Ecopsychologist Peter Kahn describes a similar phenomenon, which he calls “environmental generational amnesia.” As each generation’s experience of “wildness” is diminished—as areas of intact wilderness are carved into smaller patches and eventually yards, and as children no longer gaze at stars in the night sky—humanity’s wildness “baseline” shifts. Although Kahn recognizes vacant lots as places to experience “wildness” in cities, he, similar to Tim Beatley in describing the nature pyramid, argues:
“Domestic, everyday, local nature… is … only half of what we need to flourish, as individuals and as a species. The other half that we need to keep alive—in our experiences and in our language—is the importance of wildness, of places that are large in scope, self-organizing, and unbounded, and autonomous and self-regulating systems, and of interactions that can be grand and awe inspiring and also frightening and difficult.”
For many living in cities, Kahn’s wildness—“the other half that we need to keep alive”—is unattainable. Are city dwellers simply out of luck—not able to flourish?
For me, the opportunity to traverse glaciers, summit peaks, and hear the trilling of the Swainson’s thrush reverberate amongst towering old-growth, was a peak experience—it enabled me to flourish. But 20 years after I left the Pacific Northwest to come back east, I had another experience that has also enabled me to flourish—this time in the Lower East Side of Manhattan.
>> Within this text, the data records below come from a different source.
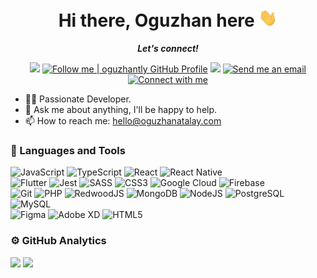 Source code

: <h1 align="center">Hi there, Oguzhan here <img src="assets/hi.gif" width="30px"></h1>
<p align="center"><b><i>Let's connect!</i></b><img src="https://hit.yhype.me/github/profile?user_id=54781138" alt="" width="0" /></p>
<p align="center">
  <img src="https://komarev.com/ghpvc/?username=oguzhantly&style=flat-square" />
  <a target="_blank" href="https://github.com/oguzhantly"><img alt="Follow me | oguzhantly GitHub Profile" src="https://img.shields.io/github/followers/oguzhantly?label=Follow&style=flat-square"></a>
  <a href="https://api.whatsapp.com/send?phone=+905533480648&text=Hello%20Oguzhan,%20I%20got%20your%20contact%20from%20your%20Github%20profile" alt="Connect on Whatsapp"><img src="https://img.shields.io/badge/Whatsapp-%2325D366.svg?&style=flat-square&logo=whatsapp&logoColor=white" /></a>
  <a target="_blank" href="mailto:hello@oguzhanatalay.com"><img alt="Send me an email" src="https://img.shields.io/badge/Email-c14438.svg?&style=flat-square&logo=gmail&logoColor=white"></a>
  <a target="_blank" href="https://www.linkedin.com/in/oguzhanatalay/"><img alt="Connect with me" src="https://img.shields.io/badge/LinkedIn-blue.svg?&style=flat-square&logo=linkedin&logoColor=white"></a>
</p>
<ul>
  <li>👨‍💻 Passionate Developer.</li>
  <li>💬 Ask me about anything, I'll be happy to help.</li>
  <li>📫 How to reach me: <a href="mailto:hello@oguzhanatalay.com">hello@oguzhanatalay.com</a></li>
</ul>

<h3>🚀 Languages and Tools</h3>

![JavaScript](https://img.shields.io/badge/javascript-%23F7DF1E.svg?&style=for-the-badge&logo=javascript&logoColor=white) 
![TypeScript](https://img.shields.io/badge/typescript-%233178C6.svg?&style=for-the-badge&logo=typescript&logoColor=white) 
![React](https://img.shields.io/badge/react-%2361DAFB.svg?&style=for-the-badge&logo=react&logoColor=white) 
![React Native](https://img.shields.io/badge/react%20native-%2361DAFB.svg?&style=for-the-badge&logo=react&logoColor=white)
<br>
![Flutter](https://img.shields.io/badge/flutter-%2302569B.svg?&style=for-the-badge&logo=flutter&logoColor=white) 
![Jest](https://img.shields.io/badge/jest-%23C21325.svg?&style=for-the-badge&logo=jest&logoColor=white) 
![SASS](https://img.shields.io/badge/sass-%23CC6699.svg?&style=for-the-badge&logo=sass&logoColor=white) 
![CSS3](https://img.shields.io/badge/css3-%231572B6.svg?&style=for-the-badge&logo=css3&logoColor=white)
![Google Cloud](https://img.shields.io/badge/google%20cloud-%234285F4.svg?&style=for-the-badge&logo=google%20cloud&logoColor=white) 
![Firebase](https://img.shields.io/badge/firebase-%23FFCA28.svg?&style=for-the-badge&logo=firebase&logoColor=black)
<br>
![Git](https://img.shields.io/badge/git-%23F05032.svg?&style=for-the-badge&logo=git&logoColor=white) 
![PHP](https://img.shields.io/badge/php-%23777BB4.svg?&style=for-the-badge&logo=php&logoColor=white) 
![RedwoodJS](https://img.shields.io/badge/redwoodjs-%23BF4722.svg?&style=for-the-badge&logo=redwoodjs&logoColor=white) 
![MongoDB](https://img.shields.io/badge/mongodb-%2347A248.svg?&style=for-the-badge&logo=mongodb&logoColor=white) 
![NodeJS](https://img.shields.io/badge/nodejs-%23339933.svg?&style=for-the-badge&logo=node.js&logoColor=white) 
![PostgreSQL](https://img.shields.io/badge/postgresql-%23336791.svg?&style=for-the-badge&logo=postgresql&logoColor=white) 
![MySQL](https://img.shields.io/badge/mysql-%234479A1.svg?&style=for-the-badge&logo=mysql&logoColor=white)
<br>
![Figma](https://img.shields.io/badge/figma-%23F24E1E.svg?&style=for-the-badge&logo=figma&logoColor=white) 
![Adobe XD](https://img.shields.io/badge/adobe%20xd-%23FF3366.svg?&style=for-the-badge&logo=adobe%20xd&logoColor=white) 
![HTML5](https://img.shields.io/badge/html5-%23E34F26.svg?&style=for-the-badge&logo=html5&logoColor=white)
<br>

<h3>⚙️ GitHub Analytics</h3>
<p>
  <img src="https://github-readme-stats.vercel.app/api?username=oguzhantly&show_icons=true&theme=gotham&hide_border=1&count_private=true" />
  <img src="https://github-readme-stats.vercel.app/api/top-langs/?username=oguzhantly&layout=compact&theme=gotham&hide_border=1" />
</p>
Like my North Cascades experience, my Lower East Side experience was a nature experience—but it was embedded in human culture. It was my first visit to a community garden. There I saw older Bangladeshi immigrants who had transplanted their intercropping traditions—amaranth, pigeon peas, flowering coriander and marigolds—to raised beds in New York City. For me, the cultural aspects of this experience were more powerful than—yet still connected to—nature. The immigrants were creating a sense of community through connecting to nature—creating civic ecology practices to support people and nature. A community garden is not Tim Beatley’s idea of recreating unplanned ecological spaces in cities. Rather, community gardens represent the emergence of unplanned cultural spaces that connect to nature—in ways that enable the spirit to flourish.
Here is my dilemma. I know that even if my children were to go on a mountaineering expedition in the Glacier Peak Wilderness, their experience of wildness would be different than mine. They would experience human impacts—glaciers retreating, species invading—of which I was unaware. Although some may claim that my children’s experience would simply be different, to me, it would be diminished. But does this matter?
If our concern with extinction of experience is related to health, as Beatley’s nature pyramid suggests, then I am less worried. I believe that urban places, perhaps especially the chaotic, self-organized places represented by community gardens and civic ecology practices more broadly, create new experiences that enable us to flourish.
But if our concern, like Pyle’s, is about what we will want to conserve, then we may need to embrace an urban reality. People in the future may work passionately to save a different kind of nature in cities—one that celebrates human’s caring for nature and communities. And whose acts of caring offer their own richness of experience.